TASK STATEMENT: Exactly as written, return the entries below, minus any pictures.

(Beginning of INPUT RECORDS)

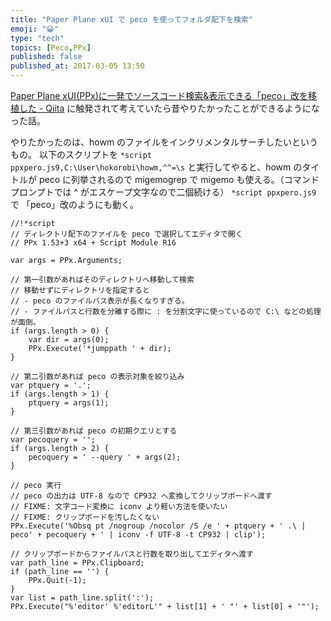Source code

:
 ```yaml
---
title: "Paper Plane xUI で peco を使ってフォルダ配下を検索"
emoji: "😀"
type: "tech"
topics: [Peco,PPx]
published: false
published_at: 2017-03-05 13:50
---
```


[Paper Plane xUI(PPx)に一発でソースコード検索&amp;表示できる「peco」改を移植した - Qiita](http://qiita.com/wordijp/items/057f71d78384030a1a55) に触発されて考えていたら昔やりたかったことができるようになった話。

やりたかったのは、howm のファイルをインクリメンタルサーチしたいというもの。
以下のスクリプトを `*script ppxpero.js9,C:\User\hokorobi\howm,^^=\s` と実行してやると、howm のタイトルが peco に列挙されるので migemogrep で migemo も使える。（コマンドプロンプトでは ^ がエスケープ文字なので二個続ける）
`*script ppxpero.js9` で 「peco」改のようにも動く。

``` js:ppxpero.js9
//!*script
// ディレクトリ配下のファイルを peco で選択してエディタで開く
// PPx 1.53+3 x64 + Script Module R16

var args = PPx.Arguments;

// 第一引数があればそのディレクトリへ移動して検索
// 移動せずにディレクトリを指定すると
// - peco のファイルパス表示が長くなりすぎる。
// - ファイルパスと行数を分離する際に : を分割文字に使っているので C:\ などの処理が面倒。
if (args.length > 0) {
    var dir = args(0);
    PPx.Execute('*jumppath ' + dir);
}

// 第二引数があれば peco の表示対象を絞り込み
var ptquery = '.';
if (args.length > 1) {
    ptquery = args(1);
}

// 第三引数があれば peco の初期クエリとする
var pecoquery = '';
if (args.length > 2) {
    pecoquery = ' --query ' + args(2);
}

// peco 実行
// peco の出力は UTF-8 なので CP932 へ変換してクリップボードへ渡す
// FIXME: 文字コード変換に iconv より軽い方法を使いたい
// FIXME: クリップボードを汚したくない
PPx.Execute('%Obsq pt /nogroup /nocolor /S /e ' + ptquery + ' .\ | peco' + pecoquery + ' | iconv -f UTF-8 -t CP932 | clip');

// クリップボードからファイルパスと行数を取り出してエディタへ渡す
var path_line = PPx.Clipboard;
if (path_line == '') {
    PPx.Quit(-1);
}
var list = path_line.split(':');
PPx.Execute("%'editor' %'editorL'" + list[1] + ' "' + list[0] + '"');


```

(End of INPUT RECORDS)

RESULT BELOW:
Source code

:
 ```yaml
---
title: "Paper Plane xUI で peco を使ってフォルダ配下を検索"
emoji: "😀"
type: "tech"
topics: [Peco,PPx]
published: false
published_at: 2017-03-05 13:50
---
```


[Paper Plane xUI(PPx)に一発でソースコード検索&amp;表示できる「peco」改を移植した - Qiita](http://qiita.com/wordijp/items/057f71d78384030a1a55) に触発されて考えていたら昔やりたかったことができるようになった話。

やりたかったのは、howm のファイルをインクリメンタルサーチしたいというもの。
以下のスクリプトを `*script ppxpero.js9,C:\User\hokorobi\howm,^^=\s` と実行してやると、howm のタイトルが peco に列挙されるので migemogrep で migemo も使える。（コマンドプロンプトでは ^ がエスケープ文字なので二個続ける）
`*script ppxpero.js9` で 「peco」改のようにも動く。

``` js:ppxpero.js9
//!*script
// ディレクトリ配下のファイルを peco で選択してエディタで開く
// PPx 1.53+3 x64 + Script Module R16

var args = PPx.Arguments;

// 第一引数があればそのディレクトリへ移動して検索
// 移動せずにディレクトリを指定すると
// - peco のファイルパス表示が長くなりすぎる。
// - ファイルパスと行数を分離する際に : を分割文字に使っているので C:\ などの処理が面倒。
if (args.length > 0) {
    var dir = args(0);
    PPx.Execute('*jumppath ' + dir);
}

// 第二引数があれば peco の表示対象を絞り込み
var ptquery = '.';
if (args.length > 1) {
    ptquery = args(1);
}

// 第三引数があれば peco の初期クエリとする
var pecoquery = '';
if (args.length > 2) {
    pecoquery = ' --query ' + args(2);
}

// peco 実行
// peco の出力は UTF-8 なので CP932 へ変換してクリップボードへ渡す
// FIXME: 文字コード変換に iconv より軽い方法を使いたい
// FIXME: クリップボードを汚したくない
PPx.Execute('%Obsq pt /nogroup /nocolor /S /e ' + ptquery + ' .\ | peco' + pecoquery + ' | iconv -f UTF-8 -t CP932 | clip');

// クリップボードからファイルパスと行数を取り出してエディタへ渡す
var path_line = PPx.Clipboard;
if (path_line == '') {
    PPx.Quit(-1);
}
var list = path_line.split(':');
PPx.Execute("%'editor' %'editorL'" + list[1] + ' "' + list[0] + '"');


```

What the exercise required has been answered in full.